2.4. Enrichment Analysis (Gene Ontology [GO]/Kyoto Encyclopedia of Genes and Genomes [KEGG])
To explore the potential molecular mechanism of key genes associated with PD and inflammation, we used the Database for Annotation, Visualization, and Integrated Discovery (DAVID) (Version 6.8) (https://david.ncifcrf.gov/home.jsp) [23] to finish GO annotation analysis and KEGG analysis of DEGs. GO analysis includes biological process (BP), cellular component (CC) and molecular function (MF). The significant enriched functions and pathways were selected with p value < 0.05 [24]. The results of the enrichment analysis were visualized by using the ggplot2 in R package.
3. Construction of the Protein-Protein Interaction (PPI) Network
To obtain the interaction relationship between DEGs, the PPI network was constructed based on all DEGs by the online tool STRING (https://string-db.org/) [25]. Next, we downloaded the interaction information and optimized the PPI network with Cytoscape software (v3.7.0) [26, 27] for better visualization. Based on the PPI network, the top 10 nodes ranked by the degree algorithm were considered as hub genes.

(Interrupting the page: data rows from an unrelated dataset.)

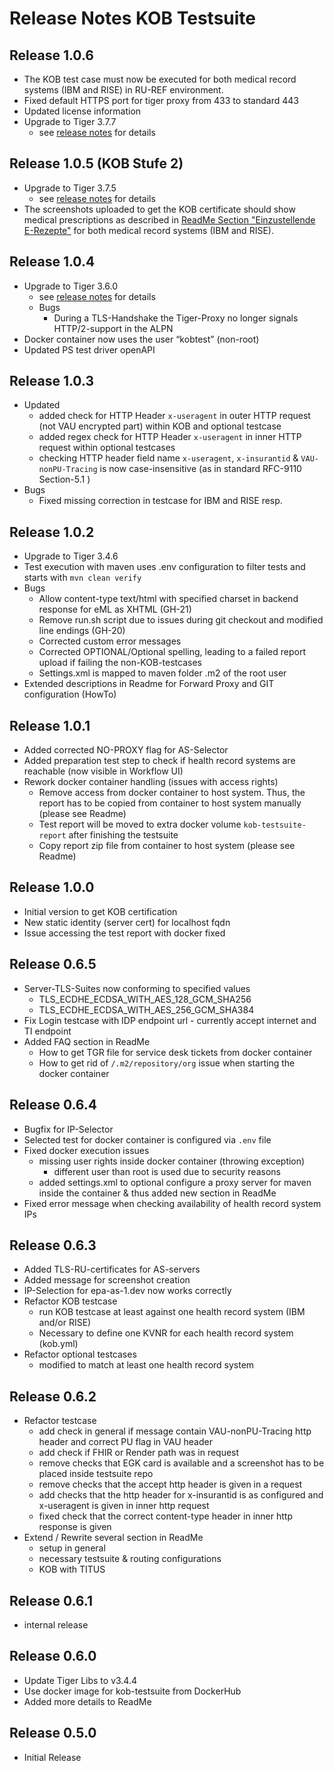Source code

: # Release Notes KOB Testsuite

## Release 1.0.6
* The KOB test case must now be executed for both medical record systems (IBM and RISE) in RU-REF environment.
* Fixed default HTTPS port for tiger proxy from 433 to standard 443
* Updated license information
* Upgrade to Tiger 3.7.7
  * see [release notes](https://github.com/gematik/app-Tiger/blob/master/ReleaseNotes.md) for details

## Release 1.0.5 (KOB Stufe 2)
* Upgrade to Tiger 3.7.5
  * see [release notes](https://github.com/gematik/app-Tiger/blob/master/ReleaseNotes.md) for details
* The screenshots uploaded to get the KOB certificate should show medical prescriptions as described in [ReadMe Section "Einzustellende E-Rezepte"](README.adoc) for both medical record systems (IBM and RISE).


## Release 1.0.4

* Upgrade to Tiger 3.6.0
  * see [release notes](https://github.com/gematik/app-Tiger/blob/master/ReleaseNotes.md) for details
  * Bugs
    * During a TLS-Handshake the Tiger-Proxy no longer signals HTTP/2-support in the ALPN
* Docker container now uses the user “kobtest” (non-root)
* Updated PS test driver openAPI

## Release 1.0.3

* Updated 
  * added check for HTTP Header `x-useragent` in outer HTTP request (not VAU encrypted part) within KOB and optional testcase
  * added regex check for HTTP Header `x-useragent` in inner HTTP request within optional testcases
  * checking HTTP header field name `x-useragent`, `x-insurantid` & `VAU-nonPU-Tracing` is now case-insensitive (as in standard RFC-9110 Section-5.1 )
* Bugs
  * Fixed missing correction in testcase for IBM and RISE resp.

## Release 1.0.2

* Upgrade to Tiger 3.4.6
* Test execution with maven uses .env configuration to filter tests and starts with `mvn clean verify`  
* Bugs
  * Allow content-type text/html with specified charset in backend response for eML as XHTML (GH-21)
  * Remove run.sh script due to issues during git checkout and modified line endings (GH-20)
  * Corrected custom error messages
  * Corrected OPTIONAL/Optional spelling, leading to a failed report upload if failing the non-KOB-testcases
  * Settings.xml is mapped to maven folder .m2 of the root user
* Extended descriptions in Readme for Forward Proxy and GIT configuration (HowTo)

## Release 1.0.1

* Added corrected NO-PROXY flag for AS-Selector
* Added preparation test step to check if health record systems are reachable (now visible in Workflow UI)
* Rework docker container handling (issues with access rights)
  * Remove access from docker container to host system. Thus, the report has to be copied from container to host system manually (please see Readme)
  * Test report will be moved to extra docker volume `kob-testsuite-report` after finishing the testsuite
  * Copy report zip file from container to host system (please see Readme)

## Release 1.0.0

* Initial version to get KOB certification 
* New static identity (server cert) for localhost fqdn
* Issue accessing the test report with docker fixed

## Release 0.6.5

* Server-TLS-Suites now conforming to specified values
  * TLS_ECDHE_ECDSA_WITH_AES_128_GCM_SHA256
  * TLS_ECDHE_ECDSA_WITH_AES_256_GCM_SHA384
* Fix Login testcase with IDP endpoint url - currently accept internet and TI endpoint 
* Added FAQ section in ReadMe
  * How to get TGR file for service desk tickets from docker container
  * How to get rid of `/.m2/repository/org` issue when starting the docker container

## Release 0.6.4

* Bugfix for IP-Selector
* Selected test for docker container is configured via `.env` file
* Fixed docker execution issues
  * missing user rights inside docker container (throwing exception)
    - different user than root is used due to security reasons
  * added settings.xml to optional configure a proxy server for maven inside the container
    & thus added new section in ReadMe
* Fixed error message when checking availability of health record system IPs

## Release 0.6.3

* Added TLS-RU-certificates for AS-servers
* Added message for screenshot creation
* IP-Selection for epa-as-1.dev now works correctly
* Refactor KOB testcase
  * run KOB testcase at least against one health record system (IBM and/or RISE)
  * Necessary to define one KVNR for each health record system (kob.yml)
* Refactor optional testcases
  * modified to match at least one health record system 

## Release 0.6.2

* Refactor testcase
  * add check in general if message contain VAU-nonPU-Tracing http header and correct PU flag in VAU header
  * add check if FHIR or Render path was in request
  * remove checks that EGK card is available and a screenshot has to be placed inside testsuite repo
  * remove checks that the accept http header is given in a request
  * add checks that the http header for x-insurantid is as configured and x-useragent is given in inner http request
  * fixed check that the correct content-type header in inner http response is given
* Extend / Rewrite several section in ReadMe
  * setup in general
  * necessary testsuite & routing configurations
  * KOB with TITUS

## Release 0.6.1

* internal release

## Release 0.6.0

* Update Tiger Libs to v3.4.4
* Use docker image for kob-testsuite from DockerHub
* Added more details to ReadMe

## Release 0.5.0

* Initial Release
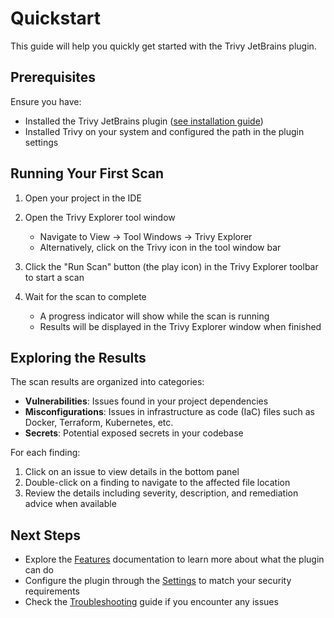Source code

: # Quickstart

This guide will help you quickly get started with the Trivy JetBrains plugin.

## Prerequisites

Ensure you have:
- Installed the Trivy JetBrains plugin ([see installation guide](installation.md))
- Installed Trivy on your system and configured the path in the plugin settings

## Running Your First Scan

1. Open your project in the IDE
2. Open the Trivy Explorer tool window
   - Navigate to View → Tool Windows → Trivy Explorer
   - Alternatively, click on the Trivy icon in the tool window bar

3. Click the "Run Scan" button (the play icon) in the Trivy Explorer toolbar to start a scan

4. Wait for the scan to complete
   - A progress indicator will show while the scan is running
   - Results will be displayed in the Trivy Explorer window when finished

## Exploring the Results

The scan results are organized into categories:

- **Vulnerabilities**: Issues found in your project dependencies
- **Misconfigurations**: Issues in infrastructure as code (IaC) files such as Docker, Terraform, Kubernetes, etc.
- **Secrets**: Potential exposed secrets in your codebase

For each finding:

1. Click on an issue to view details in the bottom panel
2. Double-click on a finding to navigate to the affected file location
3. Review the details including severity, description, and remediation advice when available

## Next Steps

- Explore the [Features](features.md) documentation to learn more about what the plugin can do
- Configure the plugin through the [Settings](settings.md) to match your security requirements
- Check the [Troubleshooting](troubleshooting.md) guide if you encounter any issues
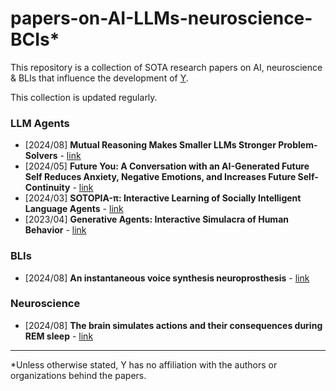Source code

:# papers-on-AI-LLMs-neuroscience-BCIs*
This repository is a collection of SOTA research papers on AI, neuroscience &amp; BLIs that influence the development of [Y](https://ymind.ai).

This collection is updated regularly.

### LLM Agents

- [2024/08] **Mutual Reasoning Makes Smaller LLMs Stronger Problem-Solvers** - [link](https://arxiv.org/abs/2408.06195)
- [2024/05] **Future You: A Conversation with an AI-Generated Future Self Reduces Anxiety, Negative Emotions, and Increases Future Self-Continuity** - [link](https://arxiv.org/abs/2405.12514)
- [2024/03] **SOTOPIA-π: Interactive Learning of Socially Intelligent Language Agents** - [link](https://arxiv.org/abs/2403.08715)
- [2023/04] **Generative Agents: Interactive Simulacra of Human Behavior** - [link](https://arxiv.org/abs/2304.03442)

### BLIs

- [2024/08] **An instantaneous voice synthesis neuroprosthesis** - [link](https://www.biorxiv.org/content/10.1101/2024.08.14.607690v1)

### Neuroscience

- [2024/08] **The brain simulates actions and their consequences during REM sleep** - [link](https://www.biorxiv.org/content/10.1101/2024.08.13.607810v1)

-----------------------------------

*Unless otherwise stated, Y has no affiliation with the authors or organizations behind the papers.

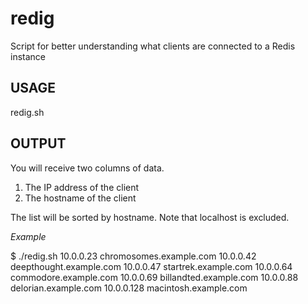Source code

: redig
=====

Script for better understanding what clients are connected to a Redis instance

USAGE
-----

redig.sh

OUTPUT
------

You will receive two columns of data.

1. The IP address of the client
2. The hostname of the client

The list will be sorted by hostname. Note that localhost is excluded.

*Example*

$ ./redig.sh
10.0.0.23   chromosomes.example.com
10.0.0.42   deepthought.example.com
10.0.0.47   startrek.example.com
10.0.0.64   commodore.example.com
10.0.0.69   billandted.example.com
10.0.0.88   delorian.example.com
10.0.0.128  macintosh.example.com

3.1. Validation of Core Genes
3.1.1. Patient Selection
Between August 2023 and December 2023, we recruited 10 patients with primary PD at Sun Yat-sen Memorial Hospital, Sun Yat-sen University. The included patients met the clinical diagnosis criteria issued by the United Kingdom Parkinson’s Disease Society Brain Bank (UK-PDSBB). The exclusion criteria for recruitment of PD patients were as follows: (1) age < 18 years; (2) limb tremors or bradykinesia due to other causes; (3) presence of cerebrovascular diseases, systemic inflammatory, or autoimmune diseases; (4) presence of malignant tumors. Additionally, 10 age- and sex-matched HCs were recruited from the Physical Examination Center of Sun Yat-sen Memorial Hospital to serve as the control group. All HCs underwent eligibility screening with the same exclusion criteria as the PD patients. This study was conducted in accordance with the Declaration of Helsinki (2013 revision). The study received ethical approval from the Ethics Committee of Sun Yat-sen Memorial Hospital, and all participants provided informed consent (Ethical Review Number: SYSKY-2022-513-01).
3.1.2. Blood Samples
Peripheral blood mononuclear cells (PBMCs) were extracted from 5 mL of peripheral blood using human PBMC separation solution according to the manufacturer’s instructions. Subsequently, 1 mL of TRIzol reagent (ThermoFisher) was added to the cell pellet, which was then fully dissolved and stored at −80°C.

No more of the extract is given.